Serde.ml – should I port this to ReScript?

ostera · September 1, 2023, 7:10pm

Hi folks!

A bit of an odd announcement since this is a framework I wrote for OCaml, but I’m wondering if it’d be useful in ReScript, and if you folks have some specific use cases for it. Since it’s mostly pure-OCaml it should be very straightforward to port it

Serde is a serialization framework (much like the one in Rust), that uses your types to derive very efficient serializers/deserializers where the data format is pluggable.

I think on the web we mostly work with JSON, so that’d be the primary use-case for it, but I wonder if any of you are using any other formats or dealing with such big payloads that a compact representation would be useful for your apps?

Here’s how serde.ml works today (I’ll use ReScript syntax but bear in mind that it doesn’t wor for ReScript yet):

@deriving(serializer, deserializer)
type myUser = {
  name: string,
  email: Email.t,
  role: Role.t
}

Once you annotate your type, you get 2 functions for free: serializeMyUser and deserializeMyUser. You can of course choose to derive only one of both functions if you want.

Then you have some input, say some JSON, and you can try to parse your user like this:

switch Serde.Json.parse(deserializeMyUser, "some json here") {
| Ok(user) => /* here's a valid user */
| Error(reason) => /* here's some parsing errors */
}

Some of the advantages it has:

it parses incrementally, so you only really read the JSON you care about
it’ll support many type-level/field-level annotations to configure it (like defaults, renaming fields, etc)
can be used to derive ser/de from formats like FormData, QueryParams, db representation, logging, etc
formats can be swapped, and you can even read from one format and write to another format

That’s it.
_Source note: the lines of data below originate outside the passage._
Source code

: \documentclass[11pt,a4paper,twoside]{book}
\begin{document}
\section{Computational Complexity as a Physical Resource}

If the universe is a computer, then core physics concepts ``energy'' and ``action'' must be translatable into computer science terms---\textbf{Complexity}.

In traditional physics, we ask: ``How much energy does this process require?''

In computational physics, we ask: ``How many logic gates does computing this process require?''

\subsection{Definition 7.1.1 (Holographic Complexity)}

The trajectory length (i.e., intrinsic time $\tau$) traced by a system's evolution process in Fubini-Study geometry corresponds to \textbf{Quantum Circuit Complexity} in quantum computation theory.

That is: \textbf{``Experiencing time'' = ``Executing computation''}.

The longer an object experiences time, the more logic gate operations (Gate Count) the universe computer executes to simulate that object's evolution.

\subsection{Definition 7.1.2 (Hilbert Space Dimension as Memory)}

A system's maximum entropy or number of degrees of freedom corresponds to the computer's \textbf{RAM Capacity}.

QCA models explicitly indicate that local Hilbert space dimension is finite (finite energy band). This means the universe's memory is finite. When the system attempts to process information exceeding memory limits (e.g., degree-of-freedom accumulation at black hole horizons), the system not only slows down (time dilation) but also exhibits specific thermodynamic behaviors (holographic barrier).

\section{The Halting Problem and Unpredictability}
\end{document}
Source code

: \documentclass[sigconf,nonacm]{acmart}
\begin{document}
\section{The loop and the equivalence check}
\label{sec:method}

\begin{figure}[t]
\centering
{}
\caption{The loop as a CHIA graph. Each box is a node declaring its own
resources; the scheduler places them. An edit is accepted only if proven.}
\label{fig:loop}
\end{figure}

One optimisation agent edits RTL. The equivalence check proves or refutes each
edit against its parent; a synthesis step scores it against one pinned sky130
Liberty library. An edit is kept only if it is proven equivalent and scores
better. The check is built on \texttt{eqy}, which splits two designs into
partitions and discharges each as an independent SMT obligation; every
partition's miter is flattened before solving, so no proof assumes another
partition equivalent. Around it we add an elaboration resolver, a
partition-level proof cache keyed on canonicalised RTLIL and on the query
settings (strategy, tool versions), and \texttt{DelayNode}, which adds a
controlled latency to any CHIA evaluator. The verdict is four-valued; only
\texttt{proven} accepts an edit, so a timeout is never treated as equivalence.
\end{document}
If this isn’t a thing you need, that’s fine, just thought I’d ask before porting it

Have a good weekend

hellos3b · September 1, 2023, 8:16pm

I always love the idea of auto creating decoders from types, though I find intellisense in VSC pretty lacking for PPX’s so I prefer writing them by hand.

I didn’t take a deep dive into serde’s features, but I’d like to mention there are two rescript libraries that implement the same idea:

GitHub - green-labs/ppx_spice: ReScript PPX which generates the JSON (de)serializers
GitHub - reasonml-labs/decco: Bucklescript PPX which generates JSON (de)serializers for user-defined types

ostera · September 1, 2023, 9:04pm

The core differences are that spice and decco generate explicit JSON serializer/deserializer functions that operate over a Js.Json.t value (IIRC), whereas serde uses an intermediate representation that can drive a format serializer/deserializer, and operates over a lexer of your choosing.

In other words, you can do @deriving(serializer, deserializer) and then use Serde_json, Serde_xml, Serde_sexpr, or even write your own format and plug it in, without having to modify your original code.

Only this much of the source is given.